● What you are asked to do: From start to end, write out the following data exactly, apart from its images.

Dataset entries:
· · ·

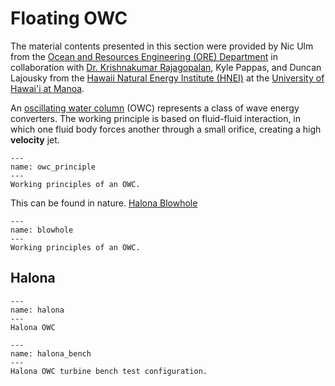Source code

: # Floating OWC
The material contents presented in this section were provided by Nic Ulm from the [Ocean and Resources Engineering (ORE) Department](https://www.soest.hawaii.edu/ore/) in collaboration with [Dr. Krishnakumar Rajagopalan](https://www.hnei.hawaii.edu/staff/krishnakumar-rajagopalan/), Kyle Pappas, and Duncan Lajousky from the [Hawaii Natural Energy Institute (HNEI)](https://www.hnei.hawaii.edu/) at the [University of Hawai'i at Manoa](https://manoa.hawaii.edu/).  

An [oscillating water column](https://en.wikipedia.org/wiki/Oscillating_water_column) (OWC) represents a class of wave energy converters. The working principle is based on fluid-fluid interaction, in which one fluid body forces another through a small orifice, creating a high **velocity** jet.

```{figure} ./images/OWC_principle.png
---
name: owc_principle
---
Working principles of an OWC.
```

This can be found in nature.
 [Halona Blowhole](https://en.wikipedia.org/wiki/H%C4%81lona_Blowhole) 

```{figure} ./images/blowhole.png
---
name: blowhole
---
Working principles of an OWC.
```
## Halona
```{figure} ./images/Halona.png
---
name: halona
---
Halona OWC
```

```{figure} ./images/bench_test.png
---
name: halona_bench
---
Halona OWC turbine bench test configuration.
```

· · ·

● Answer to this problem:
Source code

: # Floating OWC
The material contents presented in this section were provided by Nic Ulm from the [Ocean and Resources Engineering (ORE) Department](https://www.soest.hawaii.edu/ore/) in collaboration with [Dr. Krishnakumar Rajagopalan](https://www.hnei.hawaii.edu/staff/krishnakumar-rajagopalan/), Kyle Pappas, and Duncan Lajousky from the [Hawaii Natural Energy Institute (HNEI)](https://www.hnei.hawaii.edu/) at the [University of Hawai'i at Manoa](https://manoa.hawaii.edu/).  

An [oscillating water column](https://en.wikipedia.org/wiki/Oscillating_water_column) (OWC) represents a class of wave energy converters. The working principle is based on fluid-fluid interaction, in which one fluid body forces another through a small orifice, creating a high **velocity** jet.

```{figure} ./images/OWC_principle.png
---
name: owc_principle
---
Working principles of an OWC.
```

This can be found in nature.
 [Halona Blowhole](https://en.wikipedia.org/wiki/H%C4%81lona_Blowhole) 

```{figure} ./images/blowhole.png
---
name: blowhole
---
Working principles of an OWC.
```
## Halona
```{figure} ./images/Halona.png
---
name: halona
---
Halona OWC
```

```{figure} ./images/bench_test.png
---
name: halona_bench
---
Halona OWC turbine bench test configuration.
```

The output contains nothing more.